What the task requires:
Could you retype every line below exactly, omitting the images?

Plain-text document sources:
'''
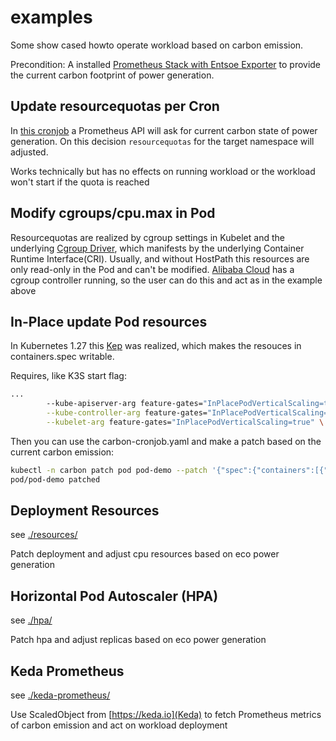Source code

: # examples

Some show cased howto operate workload based on carbon emission.

Precondition: A installed [Prometheus Stack with Entsoe Exporter](https://github.com/eumel8/carbon-footprint) to provide the current carbon footprint of power generation.

## Update resourcequotas per Cron

In [this cronjob](quota/carbon-cronjob.yaml) a Prometheus API will ask for current carbon state of power generation.
On this decision `resourcequotas` for the target namespace will adjusted.

Works technically but has no effects on running workload or the workload won't start if the quota is reached

## Modify cgroups/cpu.max in Pod

Resourcequotas are realized by cgroup settings in Kubelet and the underlying [Cgroup Driver](https://kubernetes.io/docs/concepts/architecture/cgroups/), which manifests by the underlying Container Runtime Interface(CRI). Usually, and without HostPath this resources are only read-only in the Pod and can't be modified. [Alibaba Cloud](https://www.alibabacloud.com/help/en/ack/ack-managed-and-ack-dedicated/user-guide/dynamically-modify-the-resource-parameters-of-a-pod) has a cgroup controller running, so the user can do this and act as in the example above

## In-Place update Pod resources

In Kubernetes 1.27 this [Kep](https://github.com/kubernetes/enhancements/blob/master/keps/sig-node/1287-in-place-update-pod-resources/kep.yaml) was realized, which makes the resouces in containers.spec writable.

Requires, like K3S start flag:

```bash
...
        --kube-apiserver-arg feature-gates="InPlacePodVerticalScaling=true" \
        --kube-controller-arg feature-gates="InPlacePodVerticalScaling=true" \
        --kubelet-arg feature-gates="InPlacePodVerticalScaling=true" \
```

Then you can use the carbon-cronjob.yaml and make a patch based on the current carbon emission:

```bash
kubectl -n carbon patch pod pod-demo --patch '{"spec":{"containers":[{"name":"pod-demo", "resources":{"requests":{"cpu":"550m"}}}]}}'
pod/pod-demo patched
```

## Deployment Resources

see [./resources/](resources)

Patch deployment and adjust cpu resources based on eco power generation

## Horizontal Pod Autoscaler (HPA)

see [./hpa/](hpa)

Patch hpa and adjust replicas based on eco power generation

## Keda Prometheus

see [./keda-prometheus/](keda-prometheus)

Use ScaledObject from [https://keda.io](Keda) to fetch Prometheus metrics of carbon emission and act on workload deployment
'''
Answer to this problem:
Source code

: # examples

Some show cased howto operate workload based on carbon emission.

Precondition: A installed [Prometheus Stack with Entsoe Exporter](https://github.com/eumel8/carbon-footprint) to provide the current carbon footprint of power generation.

## Update resourcequotas per Cron

In [this cronjob](quota/carbon-cronjob.yaml) a Prometheus API will ask for current carbon state of power generation.
On this decision `resourcequotas` for the target namespace will adjusted.

Works technically but has no effects on running workload or the workload won't start if the quota is reached

## Modify cgroups/cpu.max in Pod

Resourcequotas are realized by cgroup settings in Kubelet and the underlying [Cgroup Driver](https://kubernetes.io/docs/concepts/architecture/cgroups/), which manifests by the underlying Container Runtime Interface(CRI). Usually, and without HostPath this resources are only read-only in the Pod and can't be modified. [Alibaba Cloud](https://www.alibabacloud.com/help/en/ack/ack-managed-and-ack-dedicated/user-guide/dynamically-modify-the-resource-parameters-of-a-pod) has a cgroup controller running, so the user can do this and act as in the example above

## In-Place update Pod resources

In Kubernetes 1.27 this [Kep](https://github.com/kubernetes/enhancements/blob/master/keps/sig-node/1287-in-place-update-pod-resources/kep.yaml) was realized, which makes the resouces in containers.spec writable.

Requires, like K3S start flag:

```bash
...
        --kube-apiserver-arg feature-gates="InPlacePodVerticalScaling=true" \
        --kube-controller-arg feature-gates="InPlacePodVerticalScaling=true" \
        --kubelet-arg feature-gates="InPlacePodVerticalScaling=true" \
```

Then you can use the carbon-cronjob.yaml and make a patch based on the current carbon emission:

```bash
kubectl -n carbon patch pod pod-demo --patch '{"spec":{"containers":[{"name":"pod-demo", "resources":{"requests":{"cpu":"550m"}}}]}}'
pod/pod-demo patched
```

## Deployment Resources

see [./resources/](resources)

Patch deployment and adjust cpu resources based on eco power generation

## Horizontal Pod Autoscaler (HPA)

see [./hpa/](hpa)

Patch hpa and adjust replicas based on eco power generation

## Keda Prometheus

see [./keda-prometheus/](keda-prometheus)

Use ScaledObject from [https://keda.io](Keda) to fetch Prometheus metrics of carbon emission and act on workload deployment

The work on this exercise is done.